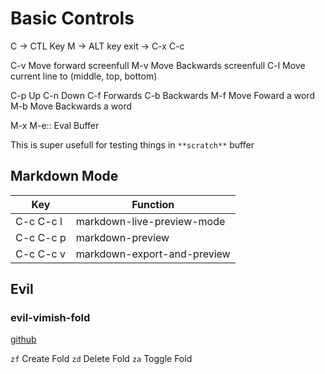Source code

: # Basic Controls

C -> CTL Key
M -> ALT key
exit -> C-x C-c

C-v Move forward screenfull
M-v Move Backwards screenfull
C-l Move current line to (middle, top, bottom)

C-p Up
C-n Down
C-f Forwards
C-b Backwards
M-f Move Foward a word
M-b Move Backwards a word


M-x M-e::
  Eval Buffer

  This is super usefull for testing things in ``**scratch**`` buffer
  
## Markdown Mode

| Key       | Function                         |
|-----------|----------------------------------|
| C-c C-c l |       markdown-live-preview-mode |
| C-c C-c p |      markdown-preview            |
| C-c C-c v |      markdown-export-and-preview |


  
## Evil

### evil-vimish-fold


[github](https://github.com/alexmurray/evil-vimish-fold)

`zf` Create Fold
`zd` Delete Fold
`za` Toggle Fold

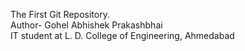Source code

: The First Git Repository.
<br>
Author- Gohel Abhishek Prakashbhai
<br>
IT student at L. D. College of Engineering, Ahmedabad
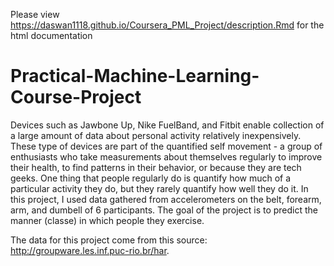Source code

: Please view https://daswan1118.github.io/Coursera_PML_Project/description.Rmd for the html documentation

# Practical-Machine-Learning-Course-Project
Devices such as Jawbone Up, Nike FuelBand, and Fitbit enable collection of a large amount of data about personal activity relatively inexpensively. These type of devices are part of the quantified self movement - a group of enthusiasts who take measurements about themselves regularly to improve their health, to find patterns in their behavior, or because they are tech geeks. One thing that people regularly do is quantify how much of a particular activity they do, but they rarely quantify how well they do it. In this project, I used data gathered from accelerometers on the belt, forearm, arm, and dumbell of 6 participants. The goal of the project is to predict the manner (classe) in which people they exercise. 

The data for this project come from this source: http://groupware.les.inf.puc-rio.br/har.
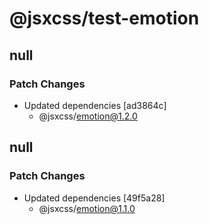 # @jsxcss/test-emotion

## null

### Patch Changes

- Updated dependencies [ad3864c]
  - @jsxcss/emotion@1.2.0

## null

### Patch Changes

- Updated dependencies [49f5a28]
  - @jsxcss/emotion@1.1.0
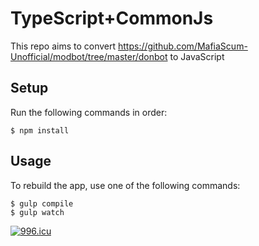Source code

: # TypeScript+CommonJs
This repo aims to convert https://github.com/MafiaScum-Unofficial/modbot/tree/master/donbot to JavaScript

## Setup
Run the following commands in order:

	$ npm install

## Usage
To rebuild the app, use one of the following commands:

	$ gulp compile
	$ gulp watch

[![996.icu](https://img.shields.io/badge/link-996.icu-red.svg)](https://996.icu)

EXERCISE BRIEF: Set down all of the entries precisely and keep the pictures out of the copy.

OUTPUT OF THE EXERCISE:
Source code

: # Basic Controls

C -> CTL Key
M -> ALT key
exit -> C-x C-c

C-v Move forward screenfull
M-v Move Backwards screenfull
C-l Move current line to (middle, top, bottom)

C-p Up
C-n Down
C-f Forwards
C-b Backwards
M-f Move Foward a word
M-b Move Backwards a word


M-x M-e::
  Eval Buffer

  This is super usefull for testing things in ``**scratch**`` buffer
  
## Markdown Mode

| Key       | Function                         |
|-----------|----------------------------------|
| C-c C-c l |       markdown-live-preview-mode |
| C-c C-c p |      markdown-preview            |
| C-c C-c v |      markdown-export-and-preview |


  
## Evil

### evil-vimish-fold


[github](https://github.com/alexmurray/evil-vimish-fold)

`zf` Create Fold
`zd` Delete Fold
`za` Toggle Fold

Source code

: The First Git Repository.
<br>
Author- Gohel Abhishek Prakashbhai
<br>
IT student at L. D. College of Engineering, Ahmedabad
Source code

: Please view https://daswan1118.github.io/Coursera_PML_Project/description.Rmd for the html documentation

# Practical-Machine-Learning-Course-Project
Devices such as Jawbone Up, Nike FuelBand, and Fitbit enable collection of a large amount of data about personal activity relatively inexpensively. These type of devices are part of the quantified self movement - a group of enthusiasts who take measurements about themselves regularly to improve their health, to find patterns in their behavior, or because they are tech geeks. One thing that people regularly do is quantify how much of a particular activity they do, but they rarely quantify how well they do it. In this project, I used data gathered from accelerometers on the belt, forearm, arm, and dumbell of 6 participants. The goal of the project is to predict the manner (classe) in which people they exercise. 

The data for this project come from this source: http://groupware.les.inf.puc-rio.br/har.
 # @jsxcss/test-emotion

## null

### Patch Changes

- Updated dependencies [ad3864c]
  - @jsxcss/emotion@1.2.0

## null

### Patch Changes

- Updated dependencies [49f5a28]
  - @jsxcss/emotion@1.1.0
Source code

: # TypeScript+CommonJs
This repo aims to convert https://github.com/MafiaScum-Unofficial/modbot/tree/master/donbot to JavaScript

## Setup
Run the following commands in order:

	$ npm install

## Usage
To rebuild the app, use one of the following commands:

	$ gulp compile
	$ gulp watch

[![996.icu](https://img.shields.io/badge/link-996.icu-red.svg)](https://996.icu)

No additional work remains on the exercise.